The oral thrush episode…

One of my biggest mom-fails/pediatrician-fails to date must be the episode with the oral thrush…


‘Love never fails’ 1 Cor 13:8

I still feel really red-in-the-face when I tell this story, but it is important to share. I think we all try our very best as moms to do only what is best for baby, but sometimes the sleepless nights and hormones overwhelm us and then we need our support system to keep us on track. It is also important to know that as a pediatrician I also want what is best for your child, but we are only human and can make mistakes.

At about 3 weeks old I noticed that our baby boy’s tongue had a white patch on the middle of his tongue. I did not think much of it as we have been giving him white, crushed “Magnesium Phosphate” tablets for cramps before each feed and that left a white residue everywhere. I did not notice that the white patch became thicker and larger. At our next weigh-in the sister asked me if I saw that my baby has oral thrush… I immediately objected and told her about the tablets, but she was wise enough to show me that you cannot remove this patch with a tongue-spatula, and that it was indeed oral thrush. I was very upset, not only because my poor baby had a problem, but also because I realised that the pediatrician-me missed a very easy diagnosis! Luckily I have a very supportive husband who quickly calmed me down and reminded me that I am Eran’s mother, not his pediatrician, and as such I do not need to make diagnoses on him, I only need to love him and care for him.

Let me tell you a little bit more about oral thrush:

oral thrush

It is caused by a fungal organism (mostly Candida Albicans)1 and presents as white patches on your baby’s tongue, cheeks and palate. This white patch cannot be easily wiped off with a washcloth as a milk-patch would be, and if it is removed it might bleed. It can be asymptomatic, but it can also cause a burning sensation in your baby’s mouth or be painful and prevent baby from drinking well.

It is very common in babies under one month of age, and can also affect children/adults with a defective immune system. Candida is a fungus that normally resides in your mouth/other mucosal areas together with other organisms we call “flora”, and that all form part of your microbiome. When the balance between these organisms are disrupted, then you get an overgrowth of the Candida which then causes thrush. We started washing Eran’s dummies in Milton when he was 2 weeks old, and I think this wiped out all the “good” flora in his mouth, leaving ample space for the Candida to thrive.

The infection can spread to the mother’s nipples (presenting as very red, tender or a burning sensation of the nipples, or it can cause a red ring to form around the areola), and then can spread back to the baby, so it is very important to treat both the mother and the baby.
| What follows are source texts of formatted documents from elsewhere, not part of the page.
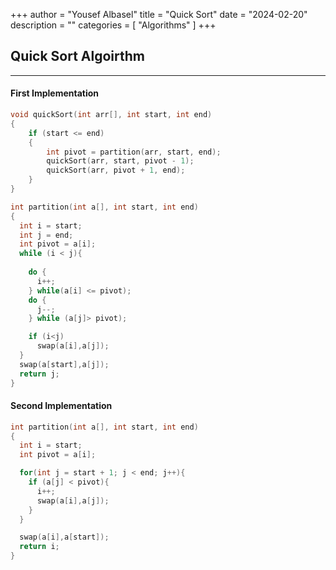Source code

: +++
author = "Yousef Albasel"
title = "Quick Sort"
date = "2024-02-20"
description = ""
categories = [
    "Algorithms"
]
+++

## Quick Sort Algoirthm
------

#### First Implementation

```c
void quickSort(int arr[], int start, int end)
{
    if (start <= end)
    {
        int pivot = partition(arr, start, end);
        quickSort(arr, start, pivot - 1);
        quickSort(arr, pivot + 1, end);
    }
}

int partition(int a[], int start, int end)
{
  int i = start;
  int j = end;
  int pivot = a[i];
  while (i < j){
    
    do {
      i++;
    } while(a[i] <= pivot); 
    do {
      j--;
    } while (a[j]> pivot);

    if (i<j)
      swap(a[i],a[j]);
  }
  swap(a[start],a[j]);
  return j;
}
```

#### Second Implementation

```c
int partition(int a[], int start, int end)
{
  int i = start;
  int pivot = a[i];

  for(int j = start + 1; j < end; j++){
    if (a[j] < pivot){
      i++;
      swap(a[i],a[j]);
    }
  }

  swap(a[i],a[start]);
  return i;
}
```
The baby also swallows the spores, and thus the infection can easily spread to the buttocks where it presents as a red rash that does not improve only by using barrier creams, affects the skinfolds and scrotum, and may have red satellite lesions.

Specific treatment with an antifungal (usually Nystatin drops or Miconazole oral gel) aims to kill the overgrowth of Candida in baby’s mouth and on the mother’s nipples. There are many more “natural” ways to regain the balance in your baby’s mouth, but these should only be used in mild cases, and if it does not resolve, rather get an antifungal. We used a mixture of 1 cup cooled boiled water, ½ teaspoon salt and ¼ teaspoon Bicarbonate of Soda to create a more alkaline environment in which the Candida cannot grow, and then we applied Miconazole gel after every feed. Within 3 days the patches improved dramatically, and within 5 days it was totally cleared up. It is important to continue using the medication for 7-10 days to make sure the Candida does not take over again.

Other measures to ensure there are no more infective spores around baby, is to wash your bras / pajamas in hot water and to properly boil / sterilize his dummies / bottle teats.

Hopefully you will do better in noticing this condition in your baby than I did… Luckily it is not a very serious condition, but we don’t want anything making breastfeeding harder than it already is in the beginning, so rather sort it out asap!

“Even on the days you feel like you are failing, look around, I promise your kids still think you are the best mom in the whole UNIVERSE.” Julie Clark, Motivating Mother

Photo’s courtesy of Pixabay and Google Images


2 thoughts on “The oral thrush episode…

  1. Thank you for this post as it made me aware of the “milk patch” (that I told everybody) that wasn’t the milk patch. I bought Miconnazole 2% oral gel but saw the leaflet said it’s not recommended for babies under six months. He is now 15 weeks and asymptomatic. Should I rather use a more natural approach? X


    1. Hello! I am glad the post helped you! Sorry for the late reply.
      I used miconazole oral gel on my 3 week old and he is ok! The medications usually cannot be approved in babies below 6 months because nobody wants to do studies on babies that young. It should however be used sparingly and as necessary. If your baby is asymptomatic you can try the more natural approaches first, but if you get any symptoms on your nipples it is better to treat it!